~ Terremotos e ondas de choque ~

Os terremotos acontecem quando se libera de forma súbita a pressão ou tensão armazenada entre seções de falhas rochosas, causando tremores sobre a superfície terrestre. O lugar no qual placas de rocha (as placas tectônicas) se deslocam e dispões umas em relação a outras se chama foco, centro efetivo do terremoto. Justamente em cima do foco, um segundo lugar chamado epicentro assinala o ponto superficial onde a agitação é mais intensa. A ondas de choque se propagam como ondulações desde o foco até o epicentro decrescendo em intensidade. Os tipos principais de ondas sísmicas são as ondas primárias (ondas P) e as de tesoura (ondas S). As ondas P deslocam as partículas na mesma direção que a onda (esquerda). São as detectadas primeiro porque são mais rápidas que as S (direita), que provocam vibrações perpendiculares na direção de propagação.

O comprimento de uma falha rochosa pode variar de alguns centímetros até milhares de quilômetros, como é o caso da falha de Santo André na Califórnia, Estados Unidos.

Só nos Estados Unidos, ocorrem de 12 mil a 14 mil terremotos anualmente (ou seja, aproximadamente 35 por dia). Baseado em registros históricos de longo prazo, aproximadamente 18 grandes terremotos (de 7,0 a 7,9 na Escala Richter, que vai de 1 a 9) e um terremoto gigante (8 ou acima) podem ser esperados num ano.

Entre os efeitos dos terremotos estão a vibração do solo, abertura de falhas, deslizamentos de terra, tsunamis, mudanças na rotação da Terra, além de efeitos devastadores em construções feitas pelo homem, resultando em perda de vidas, ferimentos e altos prejuízos financeiros e sociais (como o desabrigo de populações inteiras, facilitando a proliferação de doenças, fome, etc).

O maior terremoto já registrado ao longo do tempo foi o Grande Terremoto do Chile em 1960 atingindo 9.5 na escala Richter; em seguida o da Indonésia em 2004, registrando 9.3 na mesma escala.

~ Observação sobre um epicentro ~

Geralmente a zona em redor do epicentro é normalmente a mais afetada por um abalo sísmico. Todavia, isso nem sempre é verdadeiro, principalmente se este ponto se localizar no mar ou em zonas desabitadas e o sismo não provocar estragos.

~ Registro de um terremoto ~

Registro de un terremoto

Um sismógrafo produz este registro de um terremoto californiano que media 5,5 na escala Richter. O dedo assinala fortes oscilações no sismograma criado pela ponta do sismógrafo, desenhado para responder a vibrações verticais ou horizontais — mas não ambas ao mesmo tempo.
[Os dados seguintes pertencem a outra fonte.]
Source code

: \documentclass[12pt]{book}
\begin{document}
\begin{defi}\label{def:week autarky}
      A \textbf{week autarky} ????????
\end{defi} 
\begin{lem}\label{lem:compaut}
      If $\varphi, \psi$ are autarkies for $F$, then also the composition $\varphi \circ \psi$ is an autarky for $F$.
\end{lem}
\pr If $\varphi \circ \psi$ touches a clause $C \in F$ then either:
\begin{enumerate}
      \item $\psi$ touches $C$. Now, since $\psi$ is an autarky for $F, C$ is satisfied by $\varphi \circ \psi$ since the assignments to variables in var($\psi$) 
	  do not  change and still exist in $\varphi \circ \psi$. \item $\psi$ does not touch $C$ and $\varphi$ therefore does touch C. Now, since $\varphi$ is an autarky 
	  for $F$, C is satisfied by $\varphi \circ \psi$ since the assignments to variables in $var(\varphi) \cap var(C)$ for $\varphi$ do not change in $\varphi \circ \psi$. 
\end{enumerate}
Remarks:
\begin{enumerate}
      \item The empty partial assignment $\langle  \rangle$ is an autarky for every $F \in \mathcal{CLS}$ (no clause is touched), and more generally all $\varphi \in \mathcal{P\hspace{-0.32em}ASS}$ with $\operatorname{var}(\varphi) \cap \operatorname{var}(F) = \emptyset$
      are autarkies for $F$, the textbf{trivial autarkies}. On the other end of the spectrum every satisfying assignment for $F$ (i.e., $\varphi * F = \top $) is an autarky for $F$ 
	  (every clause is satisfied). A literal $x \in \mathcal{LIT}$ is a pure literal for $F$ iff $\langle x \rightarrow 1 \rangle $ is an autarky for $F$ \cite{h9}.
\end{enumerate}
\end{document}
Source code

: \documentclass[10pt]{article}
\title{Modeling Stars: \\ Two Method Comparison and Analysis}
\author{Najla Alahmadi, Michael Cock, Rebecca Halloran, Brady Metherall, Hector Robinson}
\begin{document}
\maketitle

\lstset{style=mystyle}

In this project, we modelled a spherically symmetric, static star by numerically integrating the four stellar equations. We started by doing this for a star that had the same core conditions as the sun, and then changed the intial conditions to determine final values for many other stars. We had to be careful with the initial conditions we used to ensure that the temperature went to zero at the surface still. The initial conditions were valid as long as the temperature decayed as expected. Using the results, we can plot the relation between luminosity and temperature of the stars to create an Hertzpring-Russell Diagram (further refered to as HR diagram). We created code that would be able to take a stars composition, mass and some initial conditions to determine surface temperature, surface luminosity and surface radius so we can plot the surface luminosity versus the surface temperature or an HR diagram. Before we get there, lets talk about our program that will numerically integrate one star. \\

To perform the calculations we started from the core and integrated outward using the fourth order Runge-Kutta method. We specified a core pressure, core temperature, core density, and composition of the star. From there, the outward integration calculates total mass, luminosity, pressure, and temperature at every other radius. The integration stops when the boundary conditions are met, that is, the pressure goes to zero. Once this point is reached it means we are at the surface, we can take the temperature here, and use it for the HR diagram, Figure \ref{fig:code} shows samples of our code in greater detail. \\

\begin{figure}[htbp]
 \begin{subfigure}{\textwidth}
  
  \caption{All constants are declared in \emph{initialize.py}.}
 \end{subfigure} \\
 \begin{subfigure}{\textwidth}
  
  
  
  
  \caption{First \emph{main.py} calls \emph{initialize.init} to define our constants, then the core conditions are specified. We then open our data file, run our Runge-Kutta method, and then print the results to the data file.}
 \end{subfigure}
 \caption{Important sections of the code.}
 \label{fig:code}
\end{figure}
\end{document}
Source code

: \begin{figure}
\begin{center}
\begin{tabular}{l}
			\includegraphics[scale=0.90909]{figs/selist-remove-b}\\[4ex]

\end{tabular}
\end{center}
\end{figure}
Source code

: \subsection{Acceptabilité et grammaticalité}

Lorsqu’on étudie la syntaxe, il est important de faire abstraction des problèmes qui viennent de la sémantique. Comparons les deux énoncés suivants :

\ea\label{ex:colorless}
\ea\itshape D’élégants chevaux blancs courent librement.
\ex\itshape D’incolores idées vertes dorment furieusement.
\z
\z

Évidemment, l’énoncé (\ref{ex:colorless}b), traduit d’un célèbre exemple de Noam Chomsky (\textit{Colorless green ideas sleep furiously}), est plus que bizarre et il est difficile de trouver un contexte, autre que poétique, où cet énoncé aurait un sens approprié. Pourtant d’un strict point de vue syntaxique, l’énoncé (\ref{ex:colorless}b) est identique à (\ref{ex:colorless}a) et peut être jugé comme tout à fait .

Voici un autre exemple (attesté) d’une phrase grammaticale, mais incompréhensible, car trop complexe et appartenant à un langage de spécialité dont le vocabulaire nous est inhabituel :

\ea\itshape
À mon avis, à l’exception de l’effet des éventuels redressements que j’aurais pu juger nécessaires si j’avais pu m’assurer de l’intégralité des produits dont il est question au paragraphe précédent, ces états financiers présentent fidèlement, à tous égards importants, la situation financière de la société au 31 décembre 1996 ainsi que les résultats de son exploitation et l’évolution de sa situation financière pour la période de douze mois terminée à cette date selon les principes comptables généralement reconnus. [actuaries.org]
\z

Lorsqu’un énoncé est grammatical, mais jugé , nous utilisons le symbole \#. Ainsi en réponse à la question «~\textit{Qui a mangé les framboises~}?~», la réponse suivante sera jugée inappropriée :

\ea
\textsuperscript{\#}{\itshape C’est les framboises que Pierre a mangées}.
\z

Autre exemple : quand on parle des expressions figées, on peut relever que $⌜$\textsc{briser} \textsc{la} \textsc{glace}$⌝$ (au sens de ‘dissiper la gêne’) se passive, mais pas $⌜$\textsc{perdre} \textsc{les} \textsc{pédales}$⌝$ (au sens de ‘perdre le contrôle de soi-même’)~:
O instrumento não pode registrar ambos os tipos de ondas porque sua orientação é diferente e requer sistemas de balanceamentos separados.

Os sismógrafos são instrumentos utilizados para registrar a hora, a duração e a amplitude de vibrações dentro da Terra e do solo.

Eles são formados por um corpo pesado pendente a uma mola, que é presa a um braço de um suporte preso num leito de rocha. Se a crosta terrestre é abalada por um terremoto, o cilindro se move e o pêndulo, pela inércia, se mantém imóvel e registra em um papel fotográfico as vibrações do solo.

Os terremotos são classificados principalmente pela escala Richter, fórmula matemática que determina a largura das ondas.

~ Escala Richter ~

A famosa escala Richter foi desenvolvida em 1935 pelo cientista americano Charles Francis Richter. A quantidade de energia liberada por um abalo sísmico, ou sua magnitude, é medida pela amplitude das ondas emitidas segundo o parâmetro da escala de Richter, que vai de zero a 9 pontos. De acordo com essa escala, os abalos podem ser classificados:

Escala Richter Efeitos do terremoto
De 0,0 a 1,9 Não é sentido. O tremor de terra pode ser detectado apenas por sismógrafos
De 2,0 a 2,9 Não é sentido, no entanto objetos pendurados podem balançar
De 3,0 a 3,9 Comparável à vibração de um caminhão passando próximo
De 4,0 a 4,9 Pode quebrar janelas e derrubar objetos pequenos ou desequilibrados
De 5,0 a 5,9 Ocasiona pequenos danos em edificações. A mobília se move e o reboco da parede cai
De 6,0 a 6,9 Dano a construções fortes, dano severo a construções fracas
De 7,0 a 7,9 Terremoto de grande proporção. Prédios saem das fundações; rachaduras surgem na terra; tubulações subterrâneas se quebram
De 8,0 a 8,9 Terremoto muito forte. Pontes se rompem; poucas construções resistem de pé. Não há um limite para a escala mas, de 8 graus em diante, os efeitos devastadores são sentidos em um raio de centenas de quilômetros.
De 9,0 para cima Destruição quase total; ondas se movendo pela terra são visíveis a olho nu
Os efeitos de cada abalo sísmico variam bastante devido à distância, às condições do terreno, às condições das edificações e de outros fatores.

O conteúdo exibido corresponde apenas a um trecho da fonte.